I don't think I can do chi-by-eye here but it doesn't look too concerning.

[Stefan-Heimersheim]

Here's the error on a) left CI boundary, b) right CI boundary, and c) credibility interval size, always method values minus true theory value. Curiously all methods (sym, lh, wpct, discrete) seem to underestimate the interval sizes, this is unexpected. N_data=100, randomized weights. Code here. Edit: 10000 realizations with random data (Gaussian) and random credibility level [0,1].

[Stefan-Heimersheim]

Here are 20 example data realizations with CIs from the different methods (color code as here):

I suspect the performance of the discrete method depends strongly on the chosen level. With 100 data points I suspect it will do well if 100*level is an integer vs if 100*level+0.5 is an integer, or vice versa. Whereas the other methods should depend less on the precise value of level. I'll test that tomorrow.
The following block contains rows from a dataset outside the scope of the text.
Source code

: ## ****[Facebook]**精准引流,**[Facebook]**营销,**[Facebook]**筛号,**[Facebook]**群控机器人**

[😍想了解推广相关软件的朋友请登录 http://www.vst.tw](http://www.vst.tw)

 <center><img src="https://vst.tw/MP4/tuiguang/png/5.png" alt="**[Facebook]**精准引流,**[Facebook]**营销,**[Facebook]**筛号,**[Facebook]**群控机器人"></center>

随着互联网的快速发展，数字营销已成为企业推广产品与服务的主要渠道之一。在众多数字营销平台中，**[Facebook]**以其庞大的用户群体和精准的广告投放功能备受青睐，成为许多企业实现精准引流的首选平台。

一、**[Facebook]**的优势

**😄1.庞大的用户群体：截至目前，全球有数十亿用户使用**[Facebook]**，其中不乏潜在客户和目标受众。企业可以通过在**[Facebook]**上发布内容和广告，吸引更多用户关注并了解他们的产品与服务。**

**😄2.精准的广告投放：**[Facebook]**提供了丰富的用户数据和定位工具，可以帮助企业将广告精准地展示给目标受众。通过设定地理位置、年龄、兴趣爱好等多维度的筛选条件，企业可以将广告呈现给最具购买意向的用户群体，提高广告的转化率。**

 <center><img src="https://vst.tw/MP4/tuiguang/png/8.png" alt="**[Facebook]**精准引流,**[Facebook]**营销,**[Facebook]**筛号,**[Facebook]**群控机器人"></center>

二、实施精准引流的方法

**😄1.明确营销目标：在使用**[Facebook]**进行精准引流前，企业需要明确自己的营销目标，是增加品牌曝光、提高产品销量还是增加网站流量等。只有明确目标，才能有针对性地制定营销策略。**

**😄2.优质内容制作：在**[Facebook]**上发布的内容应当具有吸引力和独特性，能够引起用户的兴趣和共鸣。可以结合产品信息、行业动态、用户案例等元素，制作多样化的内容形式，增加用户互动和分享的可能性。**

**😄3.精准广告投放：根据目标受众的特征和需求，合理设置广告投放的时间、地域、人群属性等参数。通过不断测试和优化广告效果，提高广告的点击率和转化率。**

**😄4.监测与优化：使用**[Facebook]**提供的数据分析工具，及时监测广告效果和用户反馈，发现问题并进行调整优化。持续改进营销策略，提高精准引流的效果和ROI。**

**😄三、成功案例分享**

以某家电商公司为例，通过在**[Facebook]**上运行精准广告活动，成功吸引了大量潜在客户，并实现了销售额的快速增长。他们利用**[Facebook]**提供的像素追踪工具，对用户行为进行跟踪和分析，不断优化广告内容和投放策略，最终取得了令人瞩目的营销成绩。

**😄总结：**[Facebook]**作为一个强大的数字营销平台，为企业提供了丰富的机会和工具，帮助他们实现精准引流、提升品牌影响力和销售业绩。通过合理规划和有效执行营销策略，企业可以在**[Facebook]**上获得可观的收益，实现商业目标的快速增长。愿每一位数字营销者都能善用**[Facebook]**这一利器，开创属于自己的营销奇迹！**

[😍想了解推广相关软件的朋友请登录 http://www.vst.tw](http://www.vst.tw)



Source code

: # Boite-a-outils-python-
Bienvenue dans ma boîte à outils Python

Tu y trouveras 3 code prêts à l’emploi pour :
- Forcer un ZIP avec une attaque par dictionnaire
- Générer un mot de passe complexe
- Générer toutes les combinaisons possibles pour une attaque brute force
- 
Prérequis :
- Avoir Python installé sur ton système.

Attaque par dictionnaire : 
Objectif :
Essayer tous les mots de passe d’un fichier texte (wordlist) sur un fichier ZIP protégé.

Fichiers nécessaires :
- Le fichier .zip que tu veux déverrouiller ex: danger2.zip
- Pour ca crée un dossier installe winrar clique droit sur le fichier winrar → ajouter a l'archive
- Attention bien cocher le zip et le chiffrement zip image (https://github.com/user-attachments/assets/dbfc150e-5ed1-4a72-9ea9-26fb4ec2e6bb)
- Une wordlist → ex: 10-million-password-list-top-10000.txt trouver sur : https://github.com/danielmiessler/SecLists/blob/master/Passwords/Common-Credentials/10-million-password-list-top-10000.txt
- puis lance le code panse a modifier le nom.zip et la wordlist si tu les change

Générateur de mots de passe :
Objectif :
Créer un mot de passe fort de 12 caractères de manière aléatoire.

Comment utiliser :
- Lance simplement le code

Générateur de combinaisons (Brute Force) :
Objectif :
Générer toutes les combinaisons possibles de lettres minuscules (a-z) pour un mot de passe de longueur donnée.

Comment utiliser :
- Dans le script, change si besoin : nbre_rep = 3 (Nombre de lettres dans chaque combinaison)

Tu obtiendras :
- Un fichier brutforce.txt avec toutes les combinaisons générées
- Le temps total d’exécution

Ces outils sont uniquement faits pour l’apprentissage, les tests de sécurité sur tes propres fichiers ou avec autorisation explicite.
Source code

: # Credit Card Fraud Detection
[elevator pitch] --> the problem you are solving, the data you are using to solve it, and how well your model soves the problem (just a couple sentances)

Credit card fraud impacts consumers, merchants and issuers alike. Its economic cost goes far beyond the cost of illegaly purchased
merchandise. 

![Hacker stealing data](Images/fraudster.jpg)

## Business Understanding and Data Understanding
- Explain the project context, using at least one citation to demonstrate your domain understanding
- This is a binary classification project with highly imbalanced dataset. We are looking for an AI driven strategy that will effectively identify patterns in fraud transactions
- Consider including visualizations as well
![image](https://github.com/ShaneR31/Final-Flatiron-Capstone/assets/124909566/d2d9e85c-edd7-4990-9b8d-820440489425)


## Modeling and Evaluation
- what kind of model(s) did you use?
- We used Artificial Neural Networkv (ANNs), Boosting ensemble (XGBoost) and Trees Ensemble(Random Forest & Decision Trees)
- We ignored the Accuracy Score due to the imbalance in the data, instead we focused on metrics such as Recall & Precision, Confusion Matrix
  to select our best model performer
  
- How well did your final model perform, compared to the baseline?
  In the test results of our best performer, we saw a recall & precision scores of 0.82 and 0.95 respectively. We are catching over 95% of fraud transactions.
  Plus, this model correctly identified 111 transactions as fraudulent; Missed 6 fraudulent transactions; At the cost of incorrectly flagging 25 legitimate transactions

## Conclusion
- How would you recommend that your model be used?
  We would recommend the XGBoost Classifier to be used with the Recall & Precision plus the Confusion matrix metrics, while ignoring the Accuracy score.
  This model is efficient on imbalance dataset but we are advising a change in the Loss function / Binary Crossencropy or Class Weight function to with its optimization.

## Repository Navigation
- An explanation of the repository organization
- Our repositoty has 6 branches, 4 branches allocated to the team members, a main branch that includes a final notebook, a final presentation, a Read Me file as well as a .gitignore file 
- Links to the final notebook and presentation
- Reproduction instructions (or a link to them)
Edit: Okay one more, here the same but with N_data=10 and added the data points as scatter plots. Surprised by the discrete interval boundaries not matching points, investigate tomorrow.

[Stefan-Heimersheim]

Here's my intuition and reasoning about the 4 CDF cases we are considering. Excuse the anthropomorphisms, I found describing this as a race to find for the shortest interval easier to imagine. The 4 cases were

• Discrete CDF / dcdf: Green lines here, step-function-y CDF as shown here
• LH / RH: Green and red lines here
• WPCT: Wikipedia weighted percentile with C=1/2 here
• SYM / anest: Symmetrical CDF as implemented in anesthetic, dashed line here

Here is my intuition for the shape of these CDFs. Always assuming weights to be normalized. When noted assuming the simplified case of equal and normalized weights w, and sometimes considering the specific example with N_data=10 and w=0.1. All CDFs go from CDF(-inf)=0, to CDF(inf)=1.

• DCDF: Step function jumping by w_i at the ith data point. Highest slope is (w_i + w_{i+1})/distance between neighboring points, as you can include both of the jumps in the interval. Generally the minimal interval for any credibility will always "just about" include the edge data points. In the case of equal weights w=0.1 DCDF will always have an advantage of 0.1 probability level over other methods such as LH, RH, and WPCT except in exceptions (see below).
• LH/RH: Stepwise-linear function. The slope in any section is determined only by the weight of the data point right/left of that section. Slope12=w2/distance (LH) or Slope12=w1/distance (RH). (Slope12 is the section in between the 1st and 2nd data point).
• WPCT: Stepwise-linear function. The slope in any section is given by the average of the weights of the data points left and right of that section [1]. Slope12 = (w1+w2)/2/distance.

Exception: LH, RH and WPCT also get jumps but only at edge points. LH (WH) gets a jump of w1 (wN) at the left (right) edge, and WPCT has jumps of w1/2 and wN/2 at the left and right edges respectively.

• SYM: Same as WPCT, but without any jumps, and all slopes scaled by a factor of 2/(w1+2w2+3w3+...+wN), i.e. by a factor of 10/9 in the w=0.1 case [2]. So it's like the non-jump-part of WPCT but stretched out in y-direction to reach 0 and 1, respectively.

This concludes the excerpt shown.